Wednesday, May 16, 2007

Bemidbar 5631 Third Ma'amar

In this week’s parsha the Torah describes the arrangement of the nation’s encampment in the desert. The Mishkan was in the exact center of the encampment. Surrounding the Mishkan were Moshe and Aharon, Aharon’s children and the Levites. The remainder of the nation camped farther away around the Mishkan. The Levites’ task was to guard the Mishkan. Only the Levites were permitted to come close to the Mishkan, to take it down when they traveled, to carry the vessels of the Mishkan and to erect it when they camped. A member of any other tribe who approached the Mishkan to do this work was subject to death at the hand of God.

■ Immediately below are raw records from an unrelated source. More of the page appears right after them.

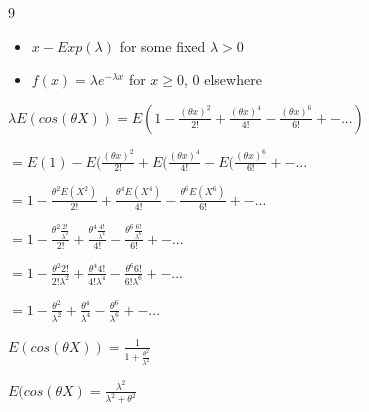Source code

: \documentclass[12 pt]{article}
\begin{document}
    \begin{exercise}{9}
    \hfill
    
    \begin{itemize}
        \item $x - Exp(\lambda)$ for some fixed $\lambda > 0$
        \item $f(x) = \lambda e^{-\lambda x}$ for $x \geq 0$, 0 elsewhere
    \end{itemize}

    $\lambda E(cos(\theta X)) = E(1 - \frac{(\theta x)^2}{2!} + \frac{(\theta x)^4}{4!} - \frac{(\theta x)^6}{6!} +-...)$

    $= E(1) - E(\frac{(\theta x)^2}{2!} + E(\frac{(\theta x)^4}{4!} - E(\frac{(\theta x)^6}{6!} +-...$

    $= 1 - \frac{{\theta}^2 E(X^2)}{2!} + \frac{{\theta}^4 E(X^4)}{4!} - \frac{{\theta}^6 E(X^6)}{6!} +-...$

    $= 1 - \frac{{\theta}^2 \frac{2!}{{\lambda}^2}}{2!} + \frac{{\theta}^4 \frac{4!}{{\lambda}^4}}{4!} - \frac{{\theta}^6 \frac{6!}{{\lambda}^6}}{6!} +-...$

    $= 1 - \frac{{\theta}^2 2!}{2! {\lambda}^2} + \frac{{\theta}^4 4!}{4! {\lambda}^4} - \frac{{\theta}^6 6!}{6! {\lambda}^6} +-...$

    $= 1 - \frac{{\theta}^2}{{\lambda}^2} + \frac{{\theta}^4}{{\lambda}^4} - \frac{{\theta}^6}{{\lambda}^6} +-...$

    $E(cos(\theta X)) = \frac{1}{1 + \frac{{\theta}^2}{{\lambda}^2}}$

    $E(cos(\theta X) = \frac{{\lambda}^2}{{\lambda}^2 + {\theta}^2}$

    \hfill
    \end{exercise}
\end{document}
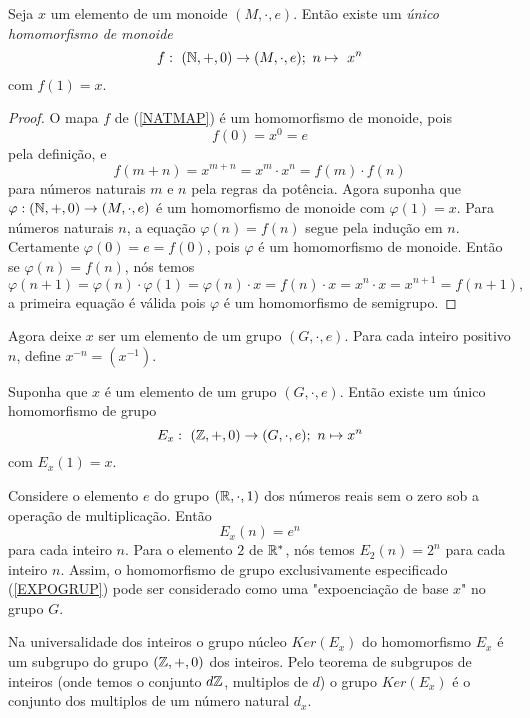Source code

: \begin{theorem}
  Seja $x$ um elemento de um monoide $(M, \cdot, e)$. Então existe um \emph{único homomorfismo de monoide}
  \begin{equation}\label{NATMAP}
    f:\ (\mathbb{N}, +, 0) \to (M,\cdot, e);\ n \mapsto\ x^{n}
  \end{equation}
  com $f(1) = x.$
  \begin{proof}
    O mapa $f$ de (\ref{NATMAP}) é um homomorfismo de monoide, pois $$f(0) = x^{0} = e$$ pela definição, e $$f(m+n) = x^{m+n} = x^{m} \cdot x^{n} = f(m) \cdot f(n)$$ para números naturais $m$ e $n$ pela regras da potência.
    Agora suponha que $\varphi: (\mathbb{N}, +, 0) \to (M, \cdot , e)$ é um homomorfismo de monoide com $\varphi(1) = x$. Para números naturais $n$, a equação $\varphi(n) = f(n)$ segue pela indução em $n$. Certamente $\varphi(0) = e = f(0)$, pois $\varphi$ é um homomorfismo de monoide. Então se $\varphi(n) = f(n)$, nós temos 
    $$\varphi(n + 1) = \varphi(n) \cdot \varphi(1) = \varphi(n) \cdot x = f(n) \cdot x = x^{n} \cdot x = x^{n+1} = f(n + 1),$$
    a primeira equação é válida pois $\varphi$ é um homomorfismo de semigrupo.
  \end{proof}
\end{theorem}
Agora deixe $x$ ser um elemento de um grupo $(G,\cdot , e)$. Para cada inteiro positivo $n$, define $x^{-n} = (x^{-1})$. 
\begin{theorem}
  Suponha que $x$ é um elemento de um grupo $(G,\cdot, e)$. Então existe um único homomorfismo de grupo
  \begin{equation}\label{EXPOGRUP}
    E_{x}:\ (\mathbb{Z}, +, 0) \to (G, \cdot, e);\ n \mapsto x^{n}
  \end{equation}
  com $E_{x}(1) = x.$
\end{theorem}
\begin{exmp}[Exponenciação]
  Considere o elemento $e$ do grupo $(\mathbb{R}, \cdot , 1)$ dos números reais sem o zero sob a operação de multiplicação. Então $$E_{x}(n) = e^{n}$$
  para cada inteiro $n$. Para o elemento $2$ de $\mathbb{R}^{*}$, nós temos $E_{2}(n) = 2^{n}$ para cada inteiro $n$. Assim, o homomorfismo de grupo exclusivamente especificado (\ref{EXPOGRUP}) pode ser considerado como uma "expoenciação de base $x$" no grupo $G$.
\end{exmp}
Na universalidade dos inteiros o grupo núcleo $Ker(E_{x})$ do homomorfismo $E_{x}$ é um subgrupo do grupo $(\mathbb{Z}, +, 0)$ dos inteiros. Pelo teorema de subgrupos de inteiros (onde temos o conjunto $d\mathbb{Z}$, multiplos de $d$) o grupo $Ker(E_{x})$ é o conjunto dos multiplos de um número natural $d_{x}$.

The Levites merited this task because they did not participate in the sin of the golden calf. However, there were certainly members of other tribes who were on a higher level than the lowest of the Levites. Why were the lowest of the Levites permitted to approach the Mishkan while these righteous people were not? The Sfas Emes explains that although subordination to God and working hard to serve Him properly is His primary desire of us, there is a limit to how close God will allow us to come to Him. God chose the Levites and no amount of work will change this. Having said this, we are still able to come as close to God as the Levites by strongly identifying with the nation. By feeling a part of the nation of Israel, and by realizing that God chose the entire nation, we participate in the closeness of the Levites as well. The Levites, after all, represent us in their service before God.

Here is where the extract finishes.